Les Notes, lettres et discours d’Ernest Solvay ont été publiés en deux volumes, Politique et sociale, d’une part, Gravitique et physiologie, de l’autre. Division bien compréhensible en ce qu’elle traduit la probabilité de deux types de lecteur distincts, mais division qui va à l’encontre de la pensée même de l’auteur. Car, de la première à la dernière page, l’œuvre publiée de Solvay a un message à transmettre : unité, et plus précisément unification rationnelle et positive, depuis la physique fondamentale jusqu’au progrès technique et à la logique sociale appelée à présider la gestion politique, sociale et économique des sociétés.
Pour Solvay, la science de la société fait partie de la science de la nature. Il a fondé en 1891 ou 1892 l’Institut de Physiologie. Il fonde en 1894 l’Institut des sciences sociales dont il confie la direction à Hector Denis, Guillaume De Greef et Émile Vandervelde (Crombois 1997:217). Il compte sur ses collaborateurs de l’Institut pour élaborer ses idées, mais ceux-ci s’intéressent plus à la sociologie dans la voie ouverte par Quetelet ou au socialisme d’inspiration marxiste1.
Ernest Solvay, lorsqu’il propose au Sénat des mesures qui, selon lui, instaureraient la « légitimité sociale positive, telle qu’elle devrait résulter des lois physico-chimiques appliquées à la société2 », se présente comme un porte-parole direct de cette loi inflexible et unique. Il a en effet l’honnêteté de préciser que sa loi n’est pas reconnue par les spécialistes, ceux, par exemple, que rassemble l’Institut des sciences sociales qu’il a créé.

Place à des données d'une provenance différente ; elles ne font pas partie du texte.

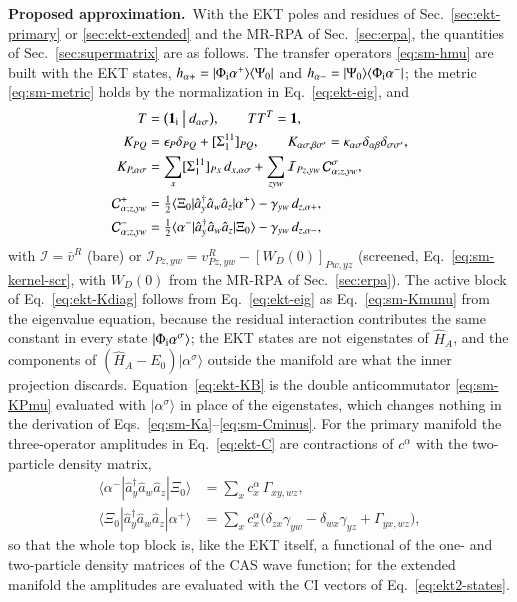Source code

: \documentclass[aip,jcp,reprint,noshowkeys,superscriptaddress]{revtex4-1}
\newcommand{\Proposed}{\textbf{Proposed approximation.}\ }
\begin{document}
\Proposed With the EKT poles and residues of Sec.~\ref{sec:ekt-primary} or
\ref{sec:ekt-extended} and the MR-RPA of Sec.~\ref{sec:erpa}, the
quantities of Sec.~\ref{sec:supermatrix} are as follows.  The transfer
operators \eqref{eq:sm-hmu} are built with the EKT states,
$h_{\alpha+}=|\Phi_{\rm i}\alpha^+\rangle\langle\Psi_0|$ and
$h_{\alpha-}=|\Psi_0\rangle\langle\Phi_{\rm i}\alpha^-|$; the metric
\eqref{eq:sm-metric} holds by the normalization in
Eq.~\eqref{eq:ekt-eig}, and
\begin{align}
  T&=\bigl(\mathbf 1_{\rm i}\ \big|\ d_{\alpha\sigma}\bigr),\qquad TT^{T}=\mathbf 1,
  \label{eq:ekt-T}\\
  K_{PQ}&=\epsilon_P\delta_{PQ}+[\Sigma^{11}_1]_{PQ},\qquad
  K_{\alpha\sigma,\beta\sigma'}=\kappa_{\alpha\sigma}\delta_{\alpha\beta}\delta_{\sigma\sigma'},
  \label{eq:ekt-Kdiag}\\
  K_{P,\alpha\sigma}&=\sum_x[\Sigma^{11}_1]_{Px}\,d_{x,\alpha\sigma}
  +\sum_{zyw}\mathcal I_{Pz,yw}\,\mathcal C^{\sigma}_{\alpha;z,yw},
  \label{eq:ekt-KB}\\
  \mathcal C^{+}_{\alpha;z,yw}&=\tfrac12\langle\Xi_0|\hat a_y^\dagger\hat a_w\hat a_z|\alpha^+\rangle-\gamma_{yw}\,d_{z,\alpha+},
  \nonumber\\
  \mathcal C^{-}_{\alpha;z,yw}&=\tfrac12\langle\alpha^-|\hat a_y^\dagger\hat a_w\hat a_z|\Xi_0\rangle-\gamma_{yw}\,d_{z,\alpha-},
  \label{eq:ekt-C}
\end{align}
with $\mathcal I=\bar v^R$ (bare) or
$\mathcal I_{Pz,yw}=v^R_{Pz,yw}-[W_D(0)]_{Pw,yz}$ (screened,
Eq.~\eqref{eq:sm-kernel-scr}, with $W_D(0)$ from the MR-RPA of
Sec.~\ref{sec:erpa}).  The active block of Eq.~\eqref{eq:ekt-Kdiag}
follows from Eq.~\eqref{eq:ekt-eig} as Eq.~\eqref{eq:sm-Kmunu} from the
eigenvalue equation, because the residual interaction contributes the same
constant in every state $|\Phi_{\rm i}\alpha^{\sigma}\rangle$; the EKT
states are not eigenstates of $\hat H_A$, and the components of
$(\hat H_A-E_0)|\alpha^{\sigma}\rangle$ outside the manifold are what the
inner projection discards.  Equation~\eqref{eq:ekt-KB} is the double
anticommutator \eqref{eq:sm-KPmu} evaluated with $|\alpha^{\sigma}\rangle$
in place of the eigenstates, which changes nothing in the derivation of
Eqs.~\eqref{eq:sm-Ka}--\eqref{eq:sm-Cminus}.  For the primary manifold the
three-operator amplitudes in Eq.~\eqref{eq:ekt-C} are contractions of
$c^{\alpha}$ with the two-particle density matrix,
\begin{align}
  \langle\alpha^-|\hat a_y^\dagger\hat a_w\hat a_z|\Xi_0\rangle&=\sum_xc^{\alpha}_x\,\Gamma_{xy,wz},
  \nonumber\\
  \langle\Xi_0|\hat a_y^\dagger\hat a_w\hat a_z|\alpha^+\rangle&=\sum_xc^{\alpha}_x\bigl(\delta_{zx}\gamma_{yw}-\delta_{wx}\gamma_{yz}+\Gamma_{yx,wz}\bigr),
  \label{eq:ekt-C-rdm}
\end{align}
so that the whole top block is, like the EKT itself, a functional of the
one- and two-particle density matrices of the CAS wave function; for the
extended manifold the amplitudes are evaluated with the CI vectors of
Eq.~\eqref{eq:ekt2-states}.
\end{document}
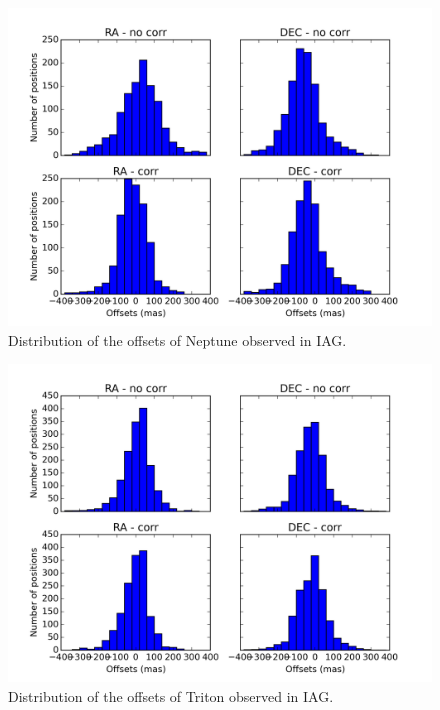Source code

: \documentclass[12pt,a4paper]{report}
\begin{document}
\begin{figure}[h]
\includegraphics[width=17.0cm]{dist_Netuno_IAG.png} 
\caption{Distribution of the offsets of Neptune observed in IAG.}
\label{Fig:refraction-net-iag}
\end{figure}
\begin{figure}[h]
\includegraphics[width=17.0cm]{dist_Triton_IAG.png} 
\caption{Distribution of the offsets of Triton observed in IAG.}
\label{Fig:refraction-tri-iag}
\end{figure}
\end{document}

À ses collègues qui, au Sénat, pourraient s’attendre à ce qu’il expose des solutions fruits de ses travaux, il explique : « Je suis vraiment en assez désagréable situation, car on oublie que je me trouve vis-à-vis de l’Institut comme je le suis vis-à-vis du Sénat, du gouvernement et du public lui-même. Je veux dire que je me trouve devant des hommes naturellement pleins de bonnes dispositions, mais néanmoins imprégnés, comme tous les autres, des doctrines régnantes dont ils doivent préalablement se débarrasser3. » En d’autres termes, Solvay ne cherche pas dans la science de son temps les moyens de résoudre les problèmes sociaux et économiques, il crée une doctrine scientifique d’où devraient résulter tout à la fois la solutions de ces problèmes et une transformation de la science de son temps.